We're building a web app which will either be a) a big flop - no scaling issue or b) a huge success with a massive scaling problem (to the extent of sites like youtube, friendster, myspace etc). There won't really be much of a middle ground.

I'm fairly good with relational database design but I've never really had to deal with scaling issues due to what I've been building (small online shops, forums etc) so generally speaking, a single database server has been more than enough.

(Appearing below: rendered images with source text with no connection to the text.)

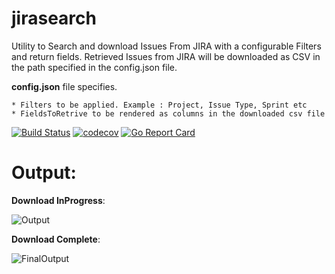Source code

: # jirasearch
Utility to Search and download Issues From JIRA with a configurable Filters and return fields. Retrieved Issues from JIRA will be downloaded as CSV in the path specified in the config.json file.

**config.json** file specifies.

    * Filters to be applied. Example : Project, Issue Type, Sprint etc
    * FieldsToRetrive to be rendered as columns in the downloaded csv file

    

[![Build Status](https://travis-ci.org/KrishKayc/jirasearch.svg?branch=master)](https://travis-ci.org/KrishKayc/jirasearch)  [![codecov](https://codecov.io/gh/KrishKayc/jirasearch/branch/master/graph/badge.svg)](https://codecov.io/gh/KrishKayc/jirasearch)      [![Go Report Card](https://goreportcard.com/badge/github.com/KrishKayc/jirasearch)](https://goreportcard.com/report/github.com/KrishKayc/jirasearch)

# Output:
**Download InProgress**:

![Output](https://github.com/KrishKayc/jirasearch/blob/master/output_screenshots/jirasearch_output.jpg?raw=true)

**Download Complete**:

![FinalOutput](https://github.com/KrishKayc/jirasearch/blob/master/output_screenshots/jirasearch_finaloutput.jpg?raw=true)

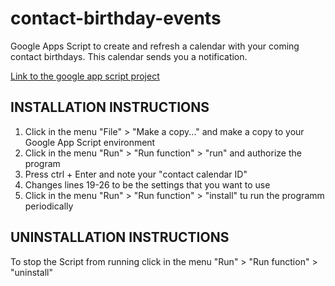 # contact-birthday-events
Google Apps Script to create and refresh a calendar with your coming contact birthdays. This calendar sends you a notification.

[Link to the google app script project](https://script.google.com/d/1i_Q_cTibx7-yqdQvw4V4KKgezM669qAGF65APFAqC8Kv0p5g5VnZ9e8c/edit?usp=sharing)

## INSTALLATION INSTRUCTIONS
1) Click in the menu "File" > "Make a copy..." and make a copy to your Google App Script environment
2) Click in the menu "Run" > "Run function" > "run" and authorize the program
3) Press ctrl + Enter and note your "contact calendar ID"
4) Changes lines 19-26 to be the settings that you want to use
5) Click in the menu "Run" > "Run function" > "install" tu run the programm periodically

## UNINSTALLATION INSTRUCTIONS
To stop the Script from running click in the menu "Run" > "Run function" > "uninstall"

I've been looking in to database partitioning to scale things out horizontally - this sounds like the best way forward for our application as we will have a massive user base and once it's up and running there will be little we can do to stop the growth of the database so I like the idea of just adding on database servers as required without any complicated db clusters.

My questions are:

1. Is MySQL a good choice? I know about the new built in disk partitioning, but I'm talking about partitioning across multiple server - e.g. server a has users 1 to 1mill, server b 1mill to 2mill etc. I would happily consider PostGreSQL or other open source dbs. To some extend I would consider SQL Server but if we're talking 20/30 db servers this could get pricey.

2. How can I reconnect/reassemble data over partitions? Do I need to use replication or something like that?

3. What's the best way to know where my data is? The are certain parts of data that I can give a key to, to identify the server it's stored on. However, with something like users I really want to split them evenly across servers so when they login with a username/password - it could be on any of the servers. Is it best to maintain a separate lightweight db as an index, or hit each DB until I find it?

4. Has anyone got any experience partitioning a database at a later date? E.g. can I wait for it to become a problem and then migrate my nice single db to a multiple db style architecture. I'm interested to know the sort of headache this could course me when I have lots of people using the database!

Any help, pointers or links to further information would be greatly appreciated.